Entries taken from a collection
****

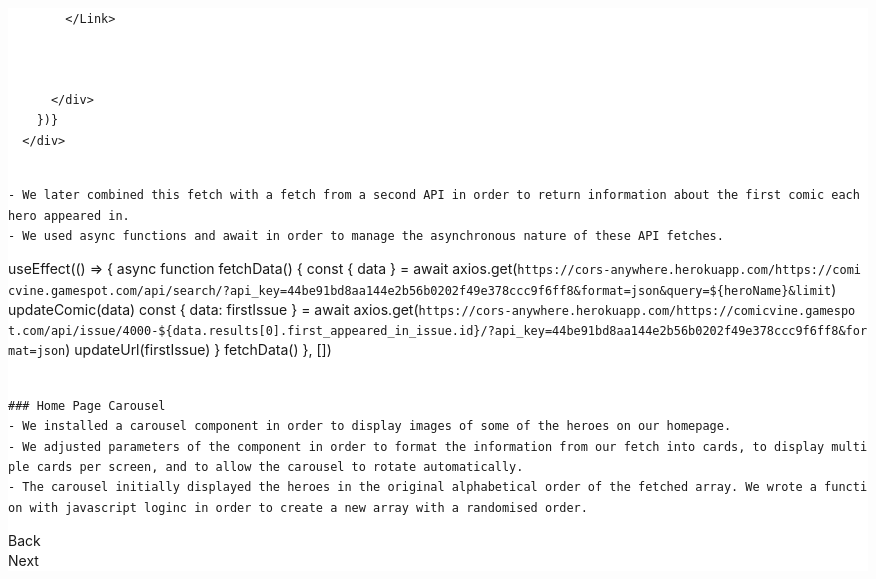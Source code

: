             </Link>



          </div>
        })}
      </div>
```

- We later combined this fetch with a fetch from a second API in order to return information about the first comic each hero appeared in.
- We used async functions and await in order to manage the asynchronous nature of these API fetches.

```
useEffect(() => {
    async function fetchData() {
      const { data } = await axios.get(`https://cors-anywhere.herokuapp.com/https://comicvine.gamespot.com/api/search/?api_key=44be91bd8aa144e2b56b0202f49e378ccc9f6ff8&format=json&query=${heroName}&limit`)
      updateComic(data)
      const { data: firstIssue } = await axios.get(`https://cors-anywhere.herokuapp.com/https://comicvine.gamespot.com/api/issue/4000-${data.results[0].first_appeared_in_issue.id}/?api_key=44be91bd8aa144e2b56b0202f49e378ccc9f6ff8&format=json`)
      updateUrl(firstIssue)
    }
    fetchData()
  }, [])
```

### Home Page Carousel
- We installed a carousel component in order to display images of some of the heroes on our homepage.
- We adjusted parameters of the component in order to format the information from our fetch into cards, to display multiple cards per screen, and to allow the carousel to rotate automatically.
- The carousel initially displayed the heroes in the original alphabetical order of the fetched array. We wrote a function with javascript loginc in order to create a new array with a randomised order.

 ```
 <section className="hero is-medium-with-navbar is-success">
      <div className="hero-body">
        <div className="container">
          <CarouselProvider
            naturalSlideWidth={100}
            naturalSlideHeight={150}
            interval={5000}
            isPlaying={true}
            totalSlides={1000}
            visibleSlides={2}
          >
            <nav className="level levelButton">
              <div className="level-left">
                <ButtonBack className="level-item button is-light">Back</ButtonBack>
              </div>
              <div className="level-right">
                <ButtonNext className="level-item button is-light">Next</ButtonNext>
              </div>
            </nav>
            <Slider>
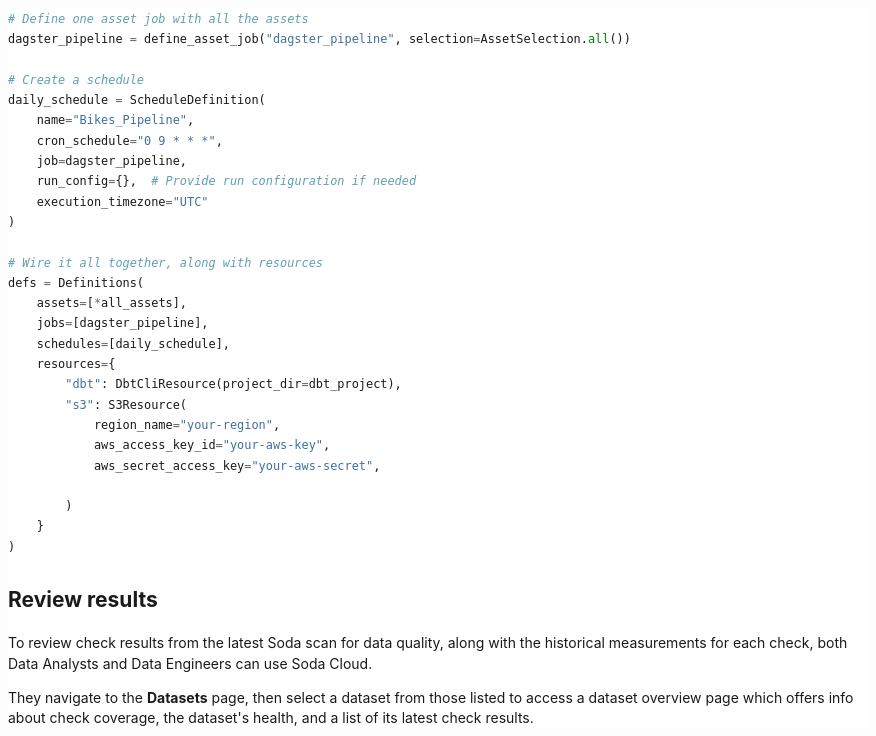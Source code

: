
 ```python
# Define one asset job with all the assets
dagster_pipeline = define_asset_job("dagster_pipeline", selection=AssetSelection.all()) 

# Create a schedule
daily_schedule = ScheduleDefinition(
    name="Bikes_Pipeline",
    cron_schedule="0 9 * * *",
    job=dagster_pipeline,
    run_config={},  # Provide run configuration if needed
    execution_timezone="UTC"
)

# Wire it all together, along with resources
defs = Definitions(
    assets=[*all_assets],
    jobs=[dagster_pipeline],
    schedules=[daily_schedule],
    resources={
        "dbt": DbtCliResource(project_dir=dbt_project),
        "s3": S3Resource(
            region_name="your-region",
            aws_access_key_id="your-aws-key",
            aws_secret_access_key="your-aws-secret",

        )
    }
)
```

## Review results

To review check results from the latest Soda scan for data quality, along with the historical measurements for each check, both Data Analysts and Data Engineers can use Soda Cloud. 

They navigate to the **Datasets** page, then select a dataset from those listed to access a dataset overview page which offers info about check coverage, the dataset's health, and a list of its latest check results.
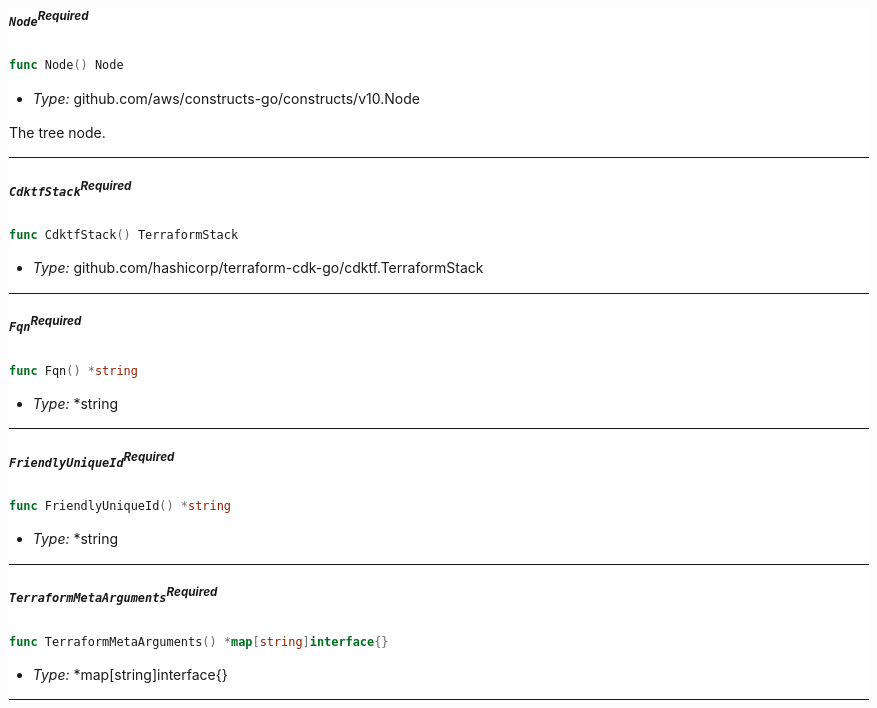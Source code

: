 
##### `Node`<sup>Required</sup> <a name="Node" id="@cdktf/provider-opentelekomcloud.ltsGroupV2.LtsGroupV2.property.node"></a>

```go
func Node() Node
```

- *Type:* github.com/aws/constructs-go/constructs/v10.Node

The tree node.

---

##### `CdktfStack`<sup>Required</sup> <a name="CdktfStack" id="@cdktf/provider-opentelekomcloud.ltsGroupV2.LtsGroupV2.property.cdktfStack"></a>

```go
func CdktfStack() TerraformStack
```

- *Type:* github.com/hashicorp/terraform-cdk-go/cdktf.TerraformStack

---

##### `Fqn`<sup>Required</sup> <a name="Fqn" id="@cdktf/provider-opentelekomcloud.ltsGroupV2.LtsGroupV2.property.fqn"></a>

```go
func Fqn() *string
```

- *Type:* *string

---

##### `FriendlyUniqueId`<sup>Required</sup> <a name="FriendlyUniqueId" id="@cdktf/provider-opentelekomcloud.ltsGroupV2.LtsGroupV2.property.friendlyUniqueId"></a>

```go
func FriendlyUniqueId() *string
```

- *Type:* *string

---

##### `TerraformMetaArguments`<sup>Required</sup> <a name="TerraformMetaArguments" id="@cdktf/provider-opentelekomcloud.ltsGroupV2.LtsGroupV2.property.terraformMetaArguments"></a>

```go
func TerraformMetaArguments() *map[string]interface{}
```

- *Type:* *map[string]interface{}

---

****

- BRIEF
Your answer should be an exact copy of the entries above, with no images included.

- YOUR SOLUTION
Source code

:             </Link>



          </div>
        })}
      </div>
```

- We later combined this fetch with a fetch from a second API in order to return information about the first comic each hero appeared in.
- We used async functions and await in order to manage the asynchronous nature of these API fetches.

```
useEffect(() => {
    async function fetchData() {
      const { data } = await axios.get(`https://cors-anywhere.herokuapp.com/https://comicvine.gamespot.com/api/search/?api_key=44be91bd8aa144e2b56b0202f49e378ccc9f6ff8&format=json&query=${heroName}&limit`)
      updateComic(data)
      const { data: firstIssue } = await axios.get(`https://cors-anywhere.herokuapp.com/https://comicvine.gamespot.com/api/issue/4000-${data.results[0].first_appeared_in_issue.id}/?api_key=44be91bd8aa144e2b56b0202f49e378ccc9f6ff8&format=json`)
      updateUrl(firstIssue)
    }
    fetchData()
  }, [])
```

### Home Page Carousel
- We installed a carousel component in order to display images of some of the heroes on our homepage.
- We adjusted parameters of the component in order to format the information from our fetch into cards, to display multiple cards per screen, and to allow the carousel to rotate automatically.
- The carousel initially displayed the heroes in the original alphabetical order of the fetched array. We wrote a function with javascript loginc in order to create a new array with a randomised order.

 ```
 <section className="hero is-medium-with-navbar is-success">
      <div className="hero-body">
        <div className="container">
          <CarouselProvider
            naturalSlideWidth={100}
            naturalSlideHeight={150}
            interval={5000}
            isPlaying={true}
            totalSlides={1000}
            visibleSlides={2}
          >
            <nav className="level levelButton">
              <div className="level-left">
                <ButtonBack className="level-item button is-light">Back</ButtonBack>
              </div>
              <div className="level-right">
                <ButtonNext className="level-item button is-light">Next</ButtonNext>
              </div>
            </nav>
            <Slider>
Source code

:
 ```python
# Define one asset job with all the assets
dagster_pipeline = define_asset_job("dagster_pipeline", selection=AssetSelection.all()) 

# Create a schedule
daily_schedule = ScheduleDefinition(
    name="Bikes_Pipeline",
    cron_schedule="0 9 * * *",
    job=dagster_pipeline,
    run_config={},  # Provide run configuration if needed
    execution_timezone="UTC"
)

# Wire it all together, along with resources
defs = Definitions(
    assets=[*all_assets],
    jobs=[dagster_pipeline],
    schedules=[daily_schedule],
    resources={
        "dbt": DbtCliResource(project_dir=dbt_project),
        "s3": S3Resource(
            region_name="your-region",
            aws_access_key_id="your-aws-key",
            aws_secret_access_key="your-aws-secret",

        )
    }
)
```

## Review results

To review check results from the latest Soda scan for data quality, along with the historical measurements for each check, both Data Analysts and Data Engineers can use Soda Cloud. 

They navigate to the **Datasets** page, then select a dataset from those listed to access a dataset overview page which offers info about check coverage, the dataset's health, and a list of its latest check results.
Source code

: 
##### `Node`<sup>Required</sup> <a name="Node" id="@cdktf/provider-opentelekomcloud.ltsGroupV2.LtsGroupV2.property.node"></a>

```go
func Node() Node
```

- *Type:* github.com/aws/constructs-go/constructs/v10.Node

The tree node.

---

##### `CdktfStack`<sup>Required</sup> <a name="CdktfStack" id="@cdktf/provider-opentelekomcloud.ltsGroupV2.LtsGroupV2.property.cdktfStack"></a>

```go
func CdktfStack() TerraformStack
```

- *Type:* github.com/hashicorp/terraform-cdk-go/cdktf.TerraformStack

---

##### `Fqn`<sup>Required</sup> <a name="Fqn" id="@cdktf/provider-opentelekomcloud.ltsGroupV2.LtsGroupV2.property.fqn"></a>

```go
func Fqn() *string
```

- *Type:* *string

---

##### `FriendlyUniqueId`<sup>Required</sup> <a name="FriendlyUniqueId" id="@cdktf/provider-opentelekomcloud.ltsGroupV2.LtsGroupV2.property.friendlyUniqueId"></a>

```go
func FriendlyUniqueId() *string
```

- *Type:* *string

---

##### `TerraformMetaArguments`<sup>Required</sup> <a name="TerraformMetaArguments" id="@cdktf/provider-opentelekomcloud.ltsGroupV2.LtsGroupV2.property.terraformMetaArguments"></a>

```go
func TerraformMetaArguments() *map[string]interface{}
```

- *Type:* *map[string]interface{}

---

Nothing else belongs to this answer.